Problem » Could you show all lines in the entries below that contain the string "Custom"?

Dataset entries »
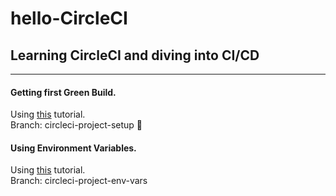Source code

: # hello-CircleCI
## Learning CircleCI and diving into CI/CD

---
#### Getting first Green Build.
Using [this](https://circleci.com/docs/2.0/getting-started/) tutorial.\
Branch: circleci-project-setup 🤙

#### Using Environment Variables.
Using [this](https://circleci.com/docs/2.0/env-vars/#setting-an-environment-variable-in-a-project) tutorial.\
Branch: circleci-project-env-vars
* * *
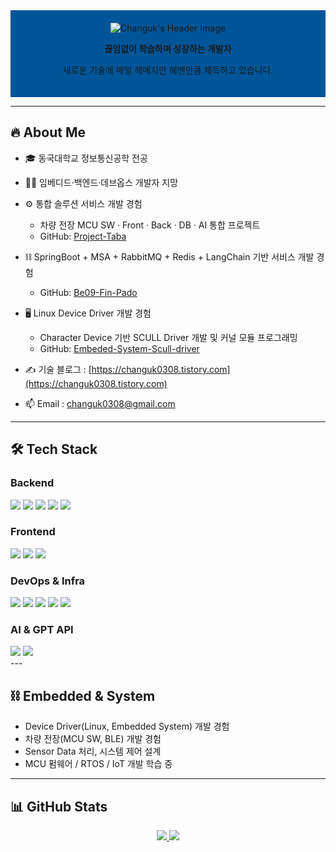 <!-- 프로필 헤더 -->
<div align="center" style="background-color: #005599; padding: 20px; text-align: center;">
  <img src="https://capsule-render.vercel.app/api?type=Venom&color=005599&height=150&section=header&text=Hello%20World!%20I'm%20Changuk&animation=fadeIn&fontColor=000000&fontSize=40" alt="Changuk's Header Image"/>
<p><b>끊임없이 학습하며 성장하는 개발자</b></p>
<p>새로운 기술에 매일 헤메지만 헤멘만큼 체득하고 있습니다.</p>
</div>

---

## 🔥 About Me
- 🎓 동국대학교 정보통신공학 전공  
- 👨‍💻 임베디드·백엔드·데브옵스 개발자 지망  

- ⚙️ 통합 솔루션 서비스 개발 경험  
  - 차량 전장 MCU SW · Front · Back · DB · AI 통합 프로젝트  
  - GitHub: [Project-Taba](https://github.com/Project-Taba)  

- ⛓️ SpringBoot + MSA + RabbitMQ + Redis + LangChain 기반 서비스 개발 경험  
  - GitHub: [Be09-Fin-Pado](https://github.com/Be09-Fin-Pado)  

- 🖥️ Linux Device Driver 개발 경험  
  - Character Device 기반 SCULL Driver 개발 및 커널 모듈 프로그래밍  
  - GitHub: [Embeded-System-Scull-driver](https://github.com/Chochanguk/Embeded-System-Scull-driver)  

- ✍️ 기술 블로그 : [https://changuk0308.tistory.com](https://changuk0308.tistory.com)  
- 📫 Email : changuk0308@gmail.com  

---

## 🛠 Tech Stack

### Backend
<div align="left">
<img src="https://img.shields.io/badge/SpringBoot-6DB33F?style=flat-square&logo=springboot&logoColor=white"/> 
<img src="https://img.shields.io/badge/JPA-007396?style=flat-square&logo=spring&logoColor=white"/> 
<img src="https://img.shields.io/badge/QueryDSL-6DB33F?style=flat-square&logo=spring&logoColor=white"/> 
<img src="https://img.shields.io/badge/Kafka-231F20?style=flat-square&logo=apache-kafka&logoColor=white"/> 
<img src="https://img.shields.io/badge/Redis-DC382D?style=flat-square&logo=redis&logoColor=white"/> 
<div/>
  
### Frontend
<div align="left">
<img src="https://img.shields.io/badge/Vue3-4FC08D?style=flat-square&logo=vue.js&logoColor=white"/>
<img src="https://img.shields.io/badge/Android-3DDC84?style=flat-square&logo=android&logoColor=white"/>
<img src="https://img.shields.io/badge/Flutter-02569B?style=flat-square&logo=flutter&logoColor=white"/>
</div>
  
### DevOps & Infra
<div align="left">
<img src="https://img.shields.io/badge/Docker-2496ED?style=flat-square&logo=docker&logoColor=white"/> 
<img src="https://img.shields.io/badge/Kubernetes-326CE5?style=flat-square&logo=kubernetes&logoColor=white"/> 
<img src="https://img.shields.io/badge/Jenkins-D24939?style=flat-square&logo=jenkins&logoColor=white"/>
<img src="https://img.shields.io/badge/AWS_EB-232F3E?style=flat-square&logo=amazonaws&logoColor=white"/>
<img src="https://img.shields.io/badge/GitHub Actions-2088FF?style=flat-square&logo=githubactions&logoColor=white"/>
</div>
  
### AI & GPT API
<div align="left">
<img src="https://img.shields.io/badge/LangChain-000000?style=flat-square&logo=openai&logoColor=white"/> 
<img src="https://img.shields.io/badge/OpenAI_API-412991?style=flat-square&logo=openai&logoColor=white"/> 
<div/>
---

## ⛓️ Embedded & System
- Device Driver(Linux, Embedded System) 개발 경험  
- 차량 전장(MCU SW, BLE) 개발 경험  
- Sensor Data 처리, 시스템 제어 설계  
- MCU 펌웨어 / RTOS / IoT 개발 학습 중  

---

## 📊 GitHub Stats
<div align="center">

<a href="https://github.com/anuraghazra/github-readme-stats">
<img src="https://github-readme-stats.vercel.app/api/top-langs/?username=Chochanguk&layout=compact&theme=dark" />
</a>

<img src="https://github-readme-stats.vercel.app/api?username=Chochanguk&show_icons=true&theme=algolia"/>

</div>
--
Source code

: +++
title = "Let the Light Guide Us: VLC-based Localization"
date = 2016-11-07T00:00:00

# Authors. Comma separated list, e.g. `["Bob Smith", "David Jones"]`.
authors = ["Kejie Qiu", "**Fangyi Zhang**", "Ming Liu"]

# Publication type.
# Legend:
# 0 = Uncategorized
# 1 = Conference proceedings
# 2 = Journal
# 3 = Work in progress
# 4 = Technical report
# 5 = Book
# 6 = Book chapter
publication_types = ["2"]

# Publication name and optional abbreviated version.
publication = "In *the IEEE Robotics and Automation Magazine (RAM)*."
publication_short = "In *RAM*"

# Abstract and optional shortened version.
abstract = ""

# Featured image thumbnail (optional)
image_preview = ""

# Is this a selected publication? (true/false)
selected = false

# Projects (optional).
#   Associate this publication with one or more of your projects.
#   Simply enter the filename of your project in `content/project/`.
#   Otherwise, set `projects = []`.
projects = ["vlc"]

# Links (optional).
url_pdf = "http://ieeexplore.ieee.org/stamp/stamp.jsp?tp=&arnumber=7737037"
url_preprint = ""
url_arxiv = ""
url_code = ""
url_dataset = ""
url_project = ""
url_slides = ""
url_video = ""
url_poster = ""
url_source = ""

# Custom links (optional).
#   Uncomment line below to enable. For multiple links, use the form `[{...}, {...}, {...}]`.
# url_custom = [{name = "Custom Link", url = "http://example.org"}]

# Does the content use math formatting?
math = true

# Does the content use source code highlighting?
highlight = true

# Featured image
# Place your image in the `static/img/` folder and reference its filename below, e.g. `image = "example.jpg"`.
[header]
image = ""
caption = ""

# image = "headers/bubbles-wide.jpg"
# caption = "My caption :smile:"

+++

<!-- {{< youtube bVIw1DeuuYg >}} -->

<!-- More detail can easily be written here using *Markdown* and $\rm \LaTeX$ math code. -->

Response to the exercise »
# Custom links (optional).
# url_custom = [{name = "Custom Link", url = "http://example.org"}]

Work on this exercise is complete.